Data provided below:

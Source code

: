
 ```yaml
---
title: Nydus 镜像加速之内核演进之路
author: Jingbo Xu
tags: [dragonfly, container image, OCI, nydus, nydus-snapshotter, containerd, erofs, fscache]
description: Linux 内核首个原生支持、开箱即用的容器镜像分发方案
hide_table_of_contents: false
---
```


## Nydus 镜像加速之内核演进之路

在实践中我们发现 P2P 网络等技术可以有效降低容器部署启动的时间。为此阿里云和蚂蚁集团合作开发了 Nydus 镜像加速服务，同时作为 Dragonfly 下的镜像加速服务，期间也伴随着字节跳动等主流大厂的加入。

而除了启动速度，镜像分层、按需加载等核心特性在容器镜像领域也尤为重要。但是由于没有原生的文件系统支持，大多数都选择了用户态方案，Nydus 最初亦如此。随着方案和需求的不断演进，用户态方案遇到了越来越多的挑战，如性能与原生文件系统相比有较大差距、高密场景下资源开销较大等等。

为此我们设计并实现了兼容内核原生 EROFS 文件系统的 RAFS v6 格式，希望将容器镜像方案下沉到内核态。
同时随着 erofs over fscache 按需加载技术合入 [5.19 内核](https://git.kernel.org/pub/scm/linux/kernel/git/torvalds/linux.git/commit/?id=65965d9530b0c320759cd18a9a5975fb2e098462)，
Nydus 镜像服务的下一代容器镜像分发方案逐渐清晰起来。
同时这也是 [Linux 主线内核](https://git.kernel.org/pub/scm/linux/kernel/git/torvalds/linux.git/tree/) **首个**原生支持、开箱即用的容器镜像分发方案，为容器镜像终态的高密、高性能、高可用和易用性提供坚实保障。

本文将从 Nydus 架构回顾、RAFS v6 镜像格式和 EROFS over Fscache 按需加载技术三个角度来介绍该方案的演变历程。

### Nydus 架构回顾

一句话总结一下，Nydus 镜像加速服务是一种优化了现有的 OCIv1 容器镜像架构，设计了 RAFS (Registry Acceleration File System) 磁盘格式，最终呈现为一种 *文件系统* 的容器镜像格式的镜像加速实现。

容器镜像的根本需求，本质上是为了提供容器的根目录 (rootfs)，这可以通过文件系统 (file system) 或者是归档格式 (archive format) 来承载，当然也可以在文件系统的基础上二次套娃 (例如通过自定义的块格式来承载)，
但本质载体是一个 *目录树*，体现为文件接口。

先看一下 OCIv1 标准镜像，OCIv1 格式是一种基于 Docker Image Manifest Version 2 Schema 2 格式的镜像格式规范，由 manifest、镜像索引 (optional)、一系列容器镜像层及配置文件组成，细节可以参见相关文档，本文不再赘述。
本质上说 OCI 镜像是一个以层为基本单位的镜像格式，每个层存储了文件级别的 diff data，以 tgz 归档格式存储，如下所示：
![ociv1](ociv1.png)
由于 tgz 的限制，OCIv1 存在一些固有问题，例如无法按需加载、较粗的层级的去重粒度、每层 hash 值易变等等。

End of Data provided.

• _What is being asked_
All lines above from the one holding "同时随着 erofs over" to the one holding "先看一下 OCIv1 标准镜像，OCIv1", inclusive, are to be copied exactly; no other line is wanted.

• _Task answer_
同时随着 erofs over fscache 按需加载技术合入 [5.19 内核](https://git.kernel.org/pub/scm/linux/kernel/git/torvalds/linux.git/commit/?id=65965d9530b0c320759cd18a9a5975fb2e098462)，
Nydus 镜像服务的下一代容器镜像分发方案逐渐清晰起来。
同时这也是 [Linux 主线内核](https://git.kernel.org/pub/scm/linux/kernel/git/torvalds/linux.git/tree/) **首个**原生支持、开箱即用的容器镜像分发方案，为容器镜像终态的高密、高性能、高可用和易用性提供坚实保障。

本文将从 Nydus 架构回顾、RAFS v6 镜像格式和 EROFS over Fscache 按需加载技术三个角度来介绍该方案的演变历程。

### Nydus 架构回顾

一句话总结一下，Nydus 镜像加速服务是一种优化了现有的 OCIv1 容器镜像架构，设计了 RAFS (Registry Acceleration File System) 磁盘格式，最终呈现为一种 *文件系统* 的容器镜像格式的镜像加速实现。

容器镜像的根本需求，本质上是为了提供容器的根目录 (rootfs)，这可以通过文件系统 (file system) 或者是归档格式 (archive format) 来承载，当然也可以在文件系统的基础上二次套娃 (例如通过自定义的块格式来承载)，
但本质载体是一个 *目录树*，体现为文件接口。

先看一下 OCIv1 标准镜像，OCIv1 格式是一种基于 Docker Image Manifest Version 2 Schema 2 格式的镜像格式规范，由 manifest、镜像索引 (optional)、一系列容器镜像层及配置文件组成，细节可以参见相关文档，本文不再赘述。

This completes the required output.